- _TASK MATERIAL_
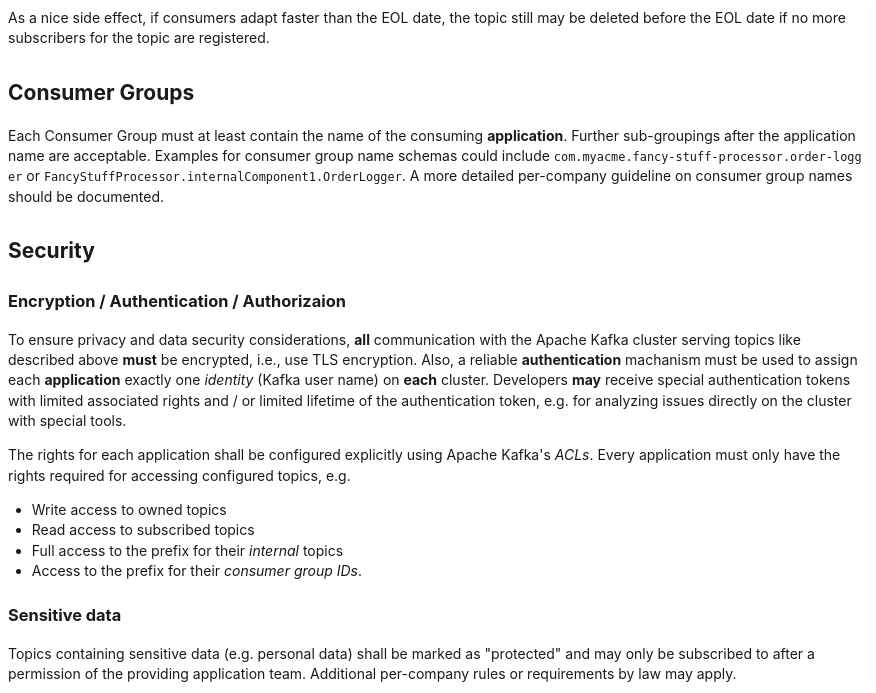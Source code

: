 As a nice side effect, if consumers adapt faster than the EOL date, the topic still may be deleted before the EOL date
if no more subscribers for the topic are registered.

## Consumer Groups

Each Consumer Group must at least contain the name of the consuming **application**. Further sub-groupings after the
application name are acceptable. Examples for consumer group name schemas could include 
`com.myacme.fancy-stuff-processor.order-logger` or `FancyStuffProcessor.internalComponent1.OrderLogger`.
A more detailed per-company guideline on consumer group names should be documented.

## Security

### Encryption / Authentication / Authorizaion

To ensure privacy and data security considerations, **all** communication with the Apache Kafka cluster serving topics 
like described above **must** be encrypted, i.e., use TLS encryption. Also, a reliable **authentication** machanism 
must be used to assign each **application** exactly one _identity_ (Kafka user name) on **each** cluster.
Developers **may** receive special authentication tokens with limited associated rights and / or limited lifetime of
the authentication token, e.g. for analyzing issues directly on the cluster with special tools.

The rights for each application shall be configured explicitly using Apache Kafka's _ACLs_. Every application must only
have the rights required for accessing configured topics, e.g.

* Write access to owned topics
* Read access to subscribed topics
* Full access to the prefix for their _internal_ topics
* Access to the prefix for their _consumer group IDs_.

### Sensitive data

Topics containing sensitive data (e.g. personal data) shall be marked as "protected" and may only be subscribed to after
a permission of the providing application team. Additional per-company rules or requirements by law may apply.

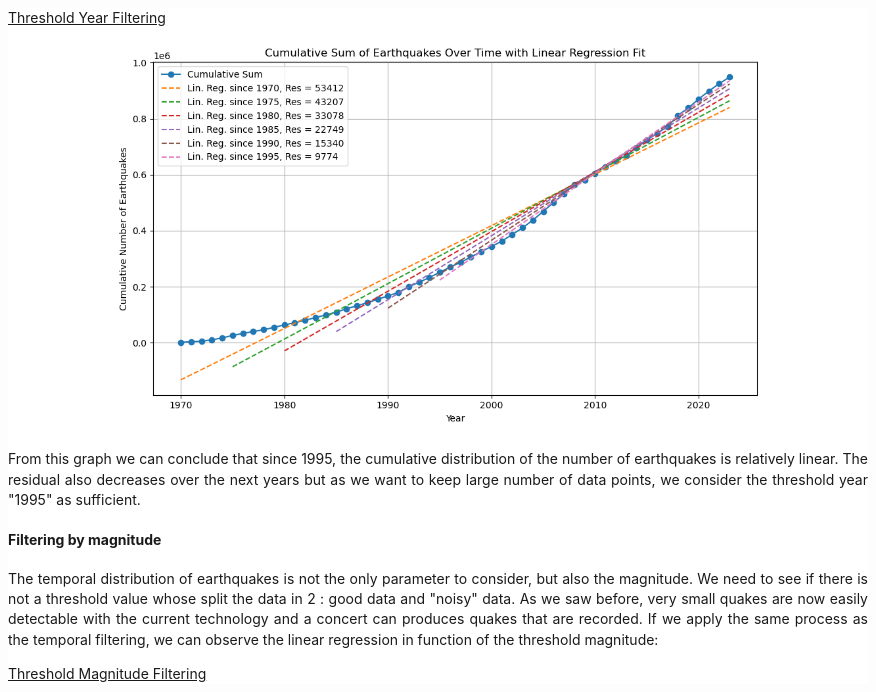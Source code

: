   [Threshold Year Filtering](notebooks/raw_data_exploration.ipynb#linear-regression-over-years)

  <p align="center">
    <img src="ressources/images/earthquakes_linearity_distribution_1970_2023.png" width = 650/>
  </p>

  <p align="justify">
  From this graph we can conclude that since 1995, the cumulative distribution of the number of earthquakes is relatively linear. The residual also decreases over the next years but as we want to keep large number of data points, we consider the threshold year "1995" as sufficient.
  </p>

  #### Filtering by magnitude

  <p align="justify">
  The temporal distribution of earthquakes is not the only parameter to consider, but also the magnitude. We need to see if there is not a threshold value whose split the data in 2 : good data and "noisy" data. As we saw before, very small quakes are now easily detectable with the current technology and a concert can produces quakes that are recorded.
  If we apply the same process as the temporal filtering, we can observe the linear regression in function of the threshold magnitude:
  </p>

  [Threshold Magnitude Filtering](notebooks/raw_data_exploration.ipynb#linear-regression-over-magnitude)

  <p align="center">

- _EXERCISE BRIEF_
The expected answer is an exact copy of the lines beginning at the one with "From this graph" and running to the end of the entries above.

- _RESULT FOR THIS TASK_
  From this graph we can conclude that since 1995, the cumulative distribution of the number of earthquakes is relatively linear. The residual also decreases over the next years but as we want to keep large number of data points, we consider the threshold year "1995" as sufficient.
  </p>

  #### Filtering by magnitude

  <p align="justify">
  The temporal distribution of earthquakes is not the only parameter to consider, but also the magnitude. We need to see if there is not a threshold value whose split the data in 2 : good data and "noisy" data. As we saw before, very small quakes are now easily detectable with the current technology and a concert can produces quakes that are recorded.
  If we apply the same process as the temporal filtering, we can observe the linear regression in function of the threshold magnitude:
  </p>

  [Threshold Magnitude Filtering](notebooks/raw_data_exploration.ipynb#linear-regression-over-magnitude)

  <p align="center">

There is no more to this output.